(Saved entries)
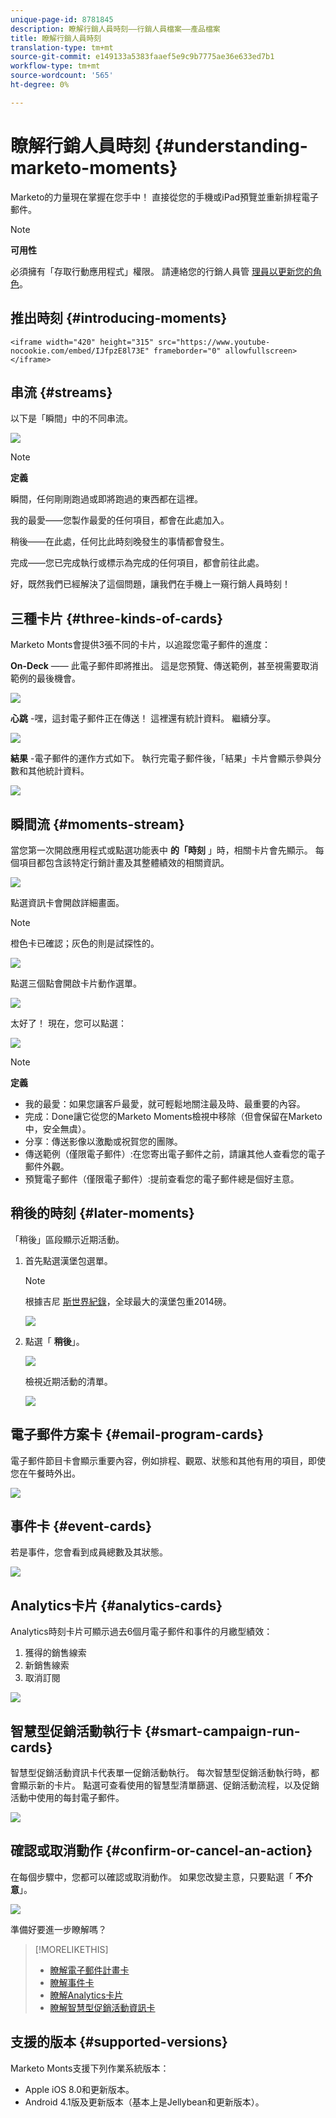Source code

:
 ```yaml
---
unique-page-id: 8781845
description: 瞭解行銷人員時刻——行銷人員檔案——產品檔案
title: 瞭解行銷人員時刻
translation-type: tm+mt
source-git-commit: e149133a5383faaef5e9c9b7775ae36e633ed7b1
workflow-type: tm+mt
source-wordcount: '565'
ht-degree: 0%

---
```



# 瞭解行銷人員時刻 {#understanding-marketo-moments}

Marketo的力量現在掌握在您手中！ 直接從您的手機或iPad預覽並重新排程電子郵件。

>[!NOTE]
>
>**可用性**
>
>必須擁有「存取行動應用程式」權限。 請連絡您的行銷人員管 [理員以更新您的角色](../../../../../product-docs/administration/users-and-roles/managing-user-roles-and-permissions.md)。

## 推出時刻 {#introducing-moments}

`<iframe width="420" height="315" src="https://www.youtube-nocookie.com/embed/IJfpzE8l73E" frameborder="0" allowfullscreen></iframe>`

## 串流 {#streams}

以下是「瞬間」中的不同串流。

![](assets/image2015-7-15-15-3a6-3a10.png)

>[!NOTE]
>
>**定義**
>
>瞬間，任何剛剛跑過或即將跑過的東西都在這裡。
>
>我的最愛——您製作最愛的任何項目，都會在此處加入。
>
>稍後——在此處，任何比此時刻晚發生的事情都會發生。
>
>完成——您已完成執行或標示為完成的任何項目，都會前往此處。

好，既然我們已經解決了這個問題，讓我們在手機上一窺行銷人員時刻！

## 三種卡片 {#three-kinds-of-cards}

Marketo Monts會提供3張不同的卡片，以追蹤您電子郵件的進度：

**On-Deck** —— 此電子郵件即將推出。 這是您預覽、傳送範例，甚至視需要取消範例的最後機會。

![](assets/image2015-7-17-11-3a25-3a48.png)

**心跳** -嘿，這封電子郵件正在傳送！ 這裡還有統計資料。 繼續分享。

![](assets/image2015-7-17-11-3a27-3a22.png)

**結果** -電子郵件的運作方式如下。 執行完電子郵件後，「結果」卡片會顯示參與分數和其他統計資料。

![](assets/image2015-7-17-11-3a43-3a28.png)

## 瞬間流 {#moments-stream}

當您第一次開啟應用程式或點選功能表中 **的「時刻** 」時，相關卡片會先顯示。 每個項目都包含該特定行銷計畫及其整體績效的相關資訊。

![](assets/image2015-7-15-10-3a46-3a19.png)

點選資訊卡會開啟詳細畫面。

>[!NOTE]
>
>橙色卡已確認；灰色的則是試探性的。

![](assets/image2015-9-25-9-3a37-3a26.png)

點選三個點會開啟卡片動作選單。

![](assets/image2015-7-15-10-3a47-3a34.png)

太好了！ 現在，您可以點選：

![](assets/image2015-7-15-10-3a49-3a20.png)

>[!NOTE]
>
>**定義**
>
>* 我的最愛：如果您讓客戶最愛，就可輕鬆地關注最及時、最重要的內容。
>* 完成：Done讓它從您的Marketo Moments檢視中移除（但會保留在Marketo中，安全無虞）。
>* 分享：傳送影像以激勵或祝賀您的團隊。
>* 傳送範例（僅限電子郵件）:在您寄出電子郵件之前，請讓其他人查看您的電子郵件外觀。
>* 預覽電子郵件（僅限電子郵件）:提前查看您的電子郵件總是個好主意。

>



## 稍後的時刻 {#later-moments}

「稍後」區段顯示近期活動。

1. 首先點選漢堡包選單。

   >[!NOTE]
   >
   >根據吉尼 [斯世界紀錄](http://www.guinnessworldrecords.com/world-records/largest-hamburger)，全球最大的漢堡包重2014磅。

   ![](assets/image2015-7-15-10-3a52-3a5.png)

1. 點選「 **稍後**」。

   ![](assets/image2015-7-15-10-3a54-3a47.png)

   檢視近期活動的清單。

   ![](assets/image2015-6-29-15-3a24-3a3.png)

## 電子郵件方案卡 {#email-program-cards}

電子郵件節目卡會顯示重要內容，例如排程、觀眾、狀態和其他有用的項目，即使您在午餐時外出。

![](assets/image2015-6-29-15-3a31-3a57.png)

## 事件卡 {#event-cards}

若是事件，您會看到成員總數及其狀態。

![](assets/image2015-6-29-15-3a39-3a12.png)

## Analytics卡片 {#analytics-cards}

Analytics時刻卡片可顯示過去6個月電子郵件和事件的月繳型績效：

1. 獲得的銷售線索
1. 新銷售線索
1. 取消訂閱

![](assets/image2015-7-6-13-3a26-3a33.png)

## 智慧型促銷活動執行卡 {#smart-campaign-run-cards}

智慧型促銷活動資訊卡代表單一促銷活動執行。 每次智慧型促銷活動執行時，都會顯示新的卡片。 點選可查看使用的智慧型清單篩選、促銷活動流程，以及促銷活動中使用的每封電子郵件。

![](assets/image2015-9-23-11-3a0-3a54.png)

## 確認或取消動作 {#confirm-or-cancel-an-action}

在每個步驟中，您都可以確認或取消動作。 如果您改變主意，只要點選「 **不介意**」。

![](assets/image2015-7-14-17-3a11-3a29.png)

準備好要進一步瞭解嗎？

>[!MORELIKETHIS]
>
>* [瞭解電子郵件計畫卡](understanding-email-program-cards.md)
>* [瞭解事件卡](understanding-event-cards.md)
>* [瞭解Analytics卡片](understanding-analytics-cards.md)
>* [瞭解智慧型促銷活動資訊卡](understanding-smart-campaign-cards.md)

>



## 支援的版本  {#supported-versions}

Marketo Monts支援下列作業系統版本：

* Apple iOS 8.0和更新版本。
* Android 4.1版及更新版本（基本上是Jellybean和更新版本）。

= Task description =
Tell how many lines of the data above hold the string "瞭解行銷人員時刻". The number alone is the answer.

= Written response =
3